Determine how many lines in the following listing include "ThemedClickableCardButton". Respond with that number only.

══ INPUT DATA

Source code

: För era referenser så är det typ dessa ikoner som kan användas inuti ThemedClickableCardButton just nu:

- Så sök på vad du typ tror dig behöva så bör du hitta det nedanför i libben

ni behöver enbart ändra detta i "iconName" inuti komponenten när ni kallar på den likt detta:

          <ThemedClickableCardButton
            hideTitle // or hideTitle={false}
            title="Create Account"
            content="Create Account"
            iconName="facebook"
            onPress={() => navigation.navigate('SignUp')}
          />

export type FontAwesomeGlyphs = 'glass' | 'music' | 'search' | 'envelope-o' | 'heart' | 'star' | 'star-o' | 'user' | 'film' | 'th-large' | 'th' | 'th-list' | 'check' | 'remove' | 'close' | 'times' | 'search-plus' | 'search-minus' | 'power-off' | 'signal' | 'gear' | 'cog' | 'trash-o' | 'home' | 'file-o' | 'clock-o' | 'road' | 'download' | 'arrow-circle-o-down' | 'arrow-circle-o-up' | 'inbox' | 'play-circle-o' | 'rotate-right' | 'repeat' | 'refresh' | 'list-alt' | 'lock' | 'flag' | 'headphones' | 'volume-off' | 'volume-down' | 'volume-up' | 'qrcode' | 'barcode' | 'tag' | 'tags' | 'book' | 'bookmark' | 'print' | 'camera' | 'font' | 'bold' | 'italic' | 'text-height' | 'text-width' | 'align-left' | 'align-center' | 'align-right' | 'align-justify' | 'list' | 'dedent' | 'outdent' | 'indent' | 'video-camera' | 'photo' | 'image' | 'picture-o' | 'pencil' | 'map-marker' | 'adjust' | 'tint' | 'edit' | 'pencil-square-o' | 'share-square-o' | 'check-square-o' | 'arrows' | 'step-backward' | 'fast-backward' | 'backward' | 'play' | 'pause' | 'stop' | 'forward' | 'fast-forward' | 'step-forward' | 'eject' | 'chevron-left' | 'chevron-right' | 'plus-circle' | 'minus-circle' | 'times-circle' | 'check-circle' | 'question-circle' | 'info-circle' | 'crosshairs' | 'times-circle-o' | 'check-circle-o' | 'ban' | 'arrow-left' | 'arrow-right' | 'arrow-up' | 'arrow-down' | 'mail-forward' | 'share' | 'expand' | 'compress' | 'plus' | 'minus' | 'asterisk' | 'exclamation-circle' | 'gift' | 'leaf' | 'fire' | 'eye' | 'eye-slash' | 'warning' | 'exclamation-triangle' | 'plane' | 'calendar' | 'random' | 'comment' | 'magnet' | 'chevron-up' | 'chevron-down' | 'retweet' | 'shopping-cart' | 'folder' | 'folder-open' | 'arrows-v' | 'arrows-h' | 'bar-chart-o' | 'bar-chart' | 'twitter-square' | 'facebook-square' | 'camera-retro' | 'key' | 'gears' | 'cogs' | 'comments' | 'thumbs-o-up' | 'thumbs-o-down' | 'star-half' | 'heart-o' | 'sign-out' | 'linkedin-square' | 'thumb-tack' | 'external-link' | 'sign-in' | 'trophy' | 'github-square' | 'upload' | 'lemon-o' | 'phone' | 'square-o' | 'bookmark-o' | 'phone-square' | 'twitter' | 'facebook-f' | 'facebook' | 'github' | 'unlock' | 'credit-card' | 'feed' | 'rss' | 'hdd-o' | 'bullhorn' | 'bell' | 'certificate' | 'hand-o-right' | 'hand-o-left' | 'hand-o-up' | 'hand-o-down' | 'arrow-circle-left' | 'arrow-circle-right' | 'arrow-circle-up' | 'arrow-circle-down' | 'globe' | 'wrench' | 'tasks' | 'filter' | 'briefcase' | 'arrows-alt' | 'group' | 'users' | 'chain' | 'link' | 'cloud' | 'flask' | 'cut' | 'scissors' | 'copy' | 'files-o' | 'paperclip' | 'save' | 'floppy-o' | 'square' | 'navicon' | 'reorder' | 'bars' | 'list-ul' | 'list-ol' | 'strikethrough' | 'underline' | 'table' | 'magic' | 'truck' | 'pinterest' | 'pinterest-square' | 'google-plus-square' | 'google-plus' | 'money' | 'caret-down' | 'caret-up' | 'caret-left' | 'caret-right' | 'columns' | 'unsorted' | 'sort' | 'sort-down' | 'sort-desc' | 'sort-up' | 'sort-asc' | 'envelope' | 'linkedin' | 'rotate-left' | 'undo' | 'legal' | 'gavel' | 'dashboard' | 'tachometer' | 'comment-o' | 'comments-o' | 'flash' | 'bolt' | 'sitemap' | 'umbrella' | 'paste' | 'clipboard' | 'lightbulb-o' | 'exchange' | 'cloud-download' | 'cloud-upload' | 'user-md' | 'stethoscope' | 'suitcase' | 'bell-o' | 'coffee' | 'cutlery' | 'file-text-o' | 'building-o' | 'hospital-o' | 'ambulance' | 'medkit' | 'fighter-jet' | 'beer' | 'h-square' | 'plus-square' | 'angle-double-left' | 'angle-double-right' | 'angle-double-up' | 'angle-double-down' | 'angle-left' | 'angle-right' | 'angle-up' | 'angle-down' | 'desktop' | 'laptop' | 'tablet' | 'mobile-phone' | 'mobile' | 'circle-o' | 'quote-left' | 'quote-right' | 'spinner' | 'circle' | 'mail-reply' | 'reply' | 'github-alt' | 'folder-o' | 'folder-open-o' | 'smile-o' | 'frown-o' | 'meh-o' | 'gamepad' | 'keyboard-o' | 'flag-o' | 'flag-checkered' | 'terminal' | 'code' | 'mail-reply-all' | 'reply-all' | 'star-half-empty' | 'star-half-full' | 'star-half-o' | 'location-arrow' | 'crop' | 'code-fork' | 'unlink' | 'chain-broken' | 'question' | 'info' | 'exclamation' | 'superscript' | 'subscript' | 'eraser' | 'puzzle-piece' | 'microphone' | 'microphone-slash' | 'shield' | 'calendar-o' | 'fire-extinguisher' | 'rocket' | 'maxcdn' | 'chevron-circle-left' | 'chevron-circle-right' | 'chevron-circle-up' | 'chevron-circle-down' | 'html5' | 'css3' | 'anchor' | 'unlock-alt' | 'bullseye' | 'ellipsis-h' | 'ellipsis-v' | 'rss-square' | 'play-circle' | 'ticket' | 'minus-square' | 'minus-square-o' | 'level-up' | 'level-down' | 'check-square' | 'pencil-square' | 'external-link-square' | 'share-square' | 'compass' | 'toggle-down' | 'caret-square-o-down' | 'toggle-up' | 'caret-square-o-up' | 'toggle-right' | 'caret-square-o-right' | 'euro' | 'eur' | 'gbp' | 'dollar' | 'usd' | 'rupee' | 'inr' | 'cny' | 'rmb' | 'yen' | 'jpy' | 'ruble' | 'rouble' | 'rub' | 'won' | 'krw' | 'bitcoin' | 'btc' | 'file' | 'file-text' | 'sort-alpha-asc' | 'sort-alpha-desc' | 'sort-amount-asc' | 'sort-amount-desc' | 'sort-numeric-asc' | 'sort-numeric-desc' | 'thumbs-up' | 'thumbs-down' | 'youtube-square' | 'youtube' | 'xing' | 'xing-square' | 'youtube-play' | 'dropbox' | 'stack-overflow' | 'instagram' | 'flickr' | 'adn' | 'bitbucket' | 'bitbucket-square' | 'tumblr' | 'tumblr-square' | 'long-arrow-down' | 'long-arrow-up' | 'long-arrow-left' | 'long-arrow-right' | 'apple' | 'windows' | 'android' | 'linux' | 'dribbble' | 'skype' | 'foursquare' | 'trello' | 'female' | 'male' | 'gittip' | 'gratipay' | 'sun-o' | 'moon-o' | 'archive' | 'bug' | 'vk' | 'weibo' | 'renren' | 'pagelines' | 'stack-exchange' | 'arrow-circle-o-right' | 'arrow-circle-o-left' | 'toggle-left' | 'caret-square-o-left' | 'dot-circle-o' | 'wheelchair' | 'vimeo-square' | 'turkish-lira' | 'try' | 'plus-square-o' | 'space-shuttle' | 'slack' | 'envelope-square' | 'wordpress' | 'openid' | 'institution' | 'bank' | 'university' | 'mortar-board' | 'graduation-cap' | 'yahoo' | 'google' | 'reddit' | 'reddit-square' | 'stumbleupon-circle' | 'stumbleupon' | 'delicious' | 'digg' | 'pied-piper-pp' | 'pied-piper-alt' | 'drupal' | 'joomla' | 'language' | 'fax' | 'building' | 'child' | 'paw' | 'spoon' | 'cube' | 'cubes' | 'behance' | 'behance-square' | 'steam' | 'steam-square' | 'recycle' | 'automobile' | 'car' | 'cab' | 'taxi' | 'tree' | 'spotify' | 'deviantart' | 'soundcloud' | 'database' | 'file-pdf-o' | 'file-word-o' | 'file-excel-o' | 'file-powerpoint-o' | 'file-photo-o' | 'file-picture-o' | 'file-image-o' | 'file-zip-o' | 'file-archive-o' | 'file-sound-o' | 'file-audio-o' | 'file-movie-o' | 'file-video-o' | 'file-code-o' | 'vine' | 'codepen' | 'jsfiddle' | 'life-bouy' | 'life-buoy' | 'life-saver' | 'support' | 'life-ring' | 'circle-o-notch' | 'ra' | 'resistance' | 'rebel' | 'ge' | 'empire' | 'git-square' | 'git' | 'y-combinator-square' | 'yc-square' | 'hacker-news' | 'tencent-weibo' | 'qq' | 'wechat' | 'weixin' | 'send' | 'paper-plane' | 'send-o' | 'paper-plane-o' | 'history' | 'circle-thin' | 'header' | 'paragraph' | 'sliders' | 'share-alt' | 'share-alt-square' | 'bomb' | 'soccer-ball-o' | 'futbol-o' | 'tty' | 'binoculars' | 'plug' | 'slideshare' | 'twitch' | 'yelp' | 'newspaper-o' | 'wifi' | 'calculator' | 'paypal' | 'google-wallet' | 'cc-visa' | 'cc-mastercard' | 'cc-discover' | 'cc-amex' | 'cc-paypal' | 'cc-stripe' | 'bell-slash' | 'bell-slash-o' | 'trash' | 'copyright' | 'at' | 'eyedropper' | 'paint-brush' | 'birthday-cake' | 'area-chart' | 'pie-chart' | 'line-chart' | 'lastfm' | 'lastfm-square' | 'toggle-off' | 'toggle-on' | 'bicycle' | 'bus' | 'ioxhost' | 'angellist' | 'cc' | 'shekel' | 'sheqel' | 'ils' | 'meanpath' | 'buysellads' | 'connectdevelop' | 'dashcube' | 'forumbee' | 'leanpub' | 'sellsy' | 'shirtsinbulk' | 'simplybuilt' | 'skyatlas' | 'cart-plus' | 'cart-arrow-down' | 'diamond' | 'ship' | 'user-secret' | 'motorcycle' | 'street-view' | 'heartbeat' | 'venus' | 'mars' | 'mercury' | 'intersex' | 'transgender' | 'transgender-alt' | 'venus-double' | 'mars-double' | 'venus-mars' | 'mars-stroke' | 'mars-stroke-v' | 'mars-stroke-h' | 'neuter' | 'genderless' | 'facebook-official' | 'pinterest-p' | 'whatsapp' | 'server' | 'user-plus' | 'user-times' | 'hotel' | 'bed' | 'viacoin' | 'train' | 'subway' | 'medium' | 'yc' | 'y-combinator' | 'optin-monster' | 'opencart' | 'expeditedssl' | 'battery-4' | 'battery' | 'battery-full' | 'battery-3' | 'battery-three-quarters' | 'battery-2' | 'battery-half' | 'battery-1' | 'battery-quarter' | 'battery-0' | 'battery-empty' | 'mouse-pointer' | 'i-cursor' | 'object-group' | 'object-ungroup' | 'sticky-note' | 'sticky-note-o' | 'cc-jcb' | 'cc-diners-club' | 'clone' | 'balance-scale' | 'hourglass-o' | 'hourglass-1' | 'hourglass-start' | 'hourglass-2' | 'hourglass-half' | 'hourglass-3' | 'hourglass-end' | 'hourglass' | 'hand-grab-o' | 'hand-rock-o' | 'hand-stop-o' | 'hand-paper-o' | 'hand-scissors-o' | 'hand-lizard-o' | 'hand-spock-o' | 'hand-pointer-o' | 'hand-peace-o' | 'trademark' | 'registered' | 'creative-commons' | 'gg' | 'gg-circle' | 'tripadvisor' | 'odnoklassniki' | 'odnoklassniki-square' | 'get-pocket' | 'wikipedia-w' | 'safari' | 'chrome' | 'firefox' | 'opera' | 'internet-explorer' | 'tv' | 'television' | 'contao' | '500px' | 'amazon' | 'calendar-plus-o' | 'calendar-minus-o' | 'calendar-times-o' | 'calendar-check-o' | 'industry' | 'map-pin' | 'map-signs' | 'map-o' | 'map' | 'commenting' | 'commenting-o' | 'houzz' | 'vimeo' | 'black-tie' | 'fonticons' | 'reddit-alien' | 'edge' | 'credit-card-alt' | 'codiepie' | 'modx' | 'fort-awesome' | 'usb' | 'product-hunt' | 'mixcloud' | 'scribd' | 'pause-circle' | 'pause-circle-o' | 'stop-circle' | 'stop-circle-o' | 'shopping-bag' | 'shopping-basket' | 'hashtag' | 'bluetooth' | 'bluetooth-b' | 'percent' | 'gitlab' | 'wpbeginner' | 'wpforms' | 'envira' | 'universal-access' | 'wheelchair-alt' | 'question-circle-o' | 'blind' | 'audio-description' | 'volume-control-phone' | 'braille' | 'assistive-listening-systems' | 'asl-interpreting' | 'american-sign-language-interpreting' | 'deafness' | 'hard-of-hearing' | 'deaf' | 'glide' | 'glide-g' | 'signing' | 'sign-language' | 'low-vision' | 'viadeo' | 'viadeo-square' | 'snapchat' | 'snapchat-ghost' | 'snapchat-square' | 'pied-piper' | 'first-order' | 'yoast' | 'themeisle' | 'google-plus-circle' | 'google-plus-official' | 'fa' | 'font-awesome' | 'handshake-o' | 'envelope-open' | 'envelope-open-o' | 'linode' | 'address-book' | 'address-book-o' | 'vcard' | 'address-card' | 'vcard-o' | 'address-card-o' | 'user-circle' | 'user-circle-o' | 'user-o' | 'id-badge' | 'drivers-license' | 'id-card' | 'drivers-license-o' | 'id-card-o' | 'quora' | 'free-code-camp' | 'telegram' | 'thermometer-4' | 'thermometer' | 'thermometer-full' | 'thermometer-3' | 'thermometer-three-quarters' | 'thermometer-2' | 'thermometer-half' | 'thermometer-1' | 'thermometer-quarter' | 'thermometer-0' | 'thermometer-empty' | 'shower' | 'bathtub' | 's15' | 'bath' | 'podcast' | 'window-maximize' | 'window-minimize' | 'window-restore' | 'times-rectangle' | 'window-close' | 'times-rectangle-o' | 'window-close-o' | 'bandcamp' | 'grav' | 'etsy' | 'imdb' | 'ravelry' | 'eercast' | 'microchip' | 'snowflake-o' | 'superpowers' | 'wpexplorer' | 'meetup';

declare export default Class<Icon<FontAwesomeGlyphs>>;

════

**PROBLEM SOLUTION**
2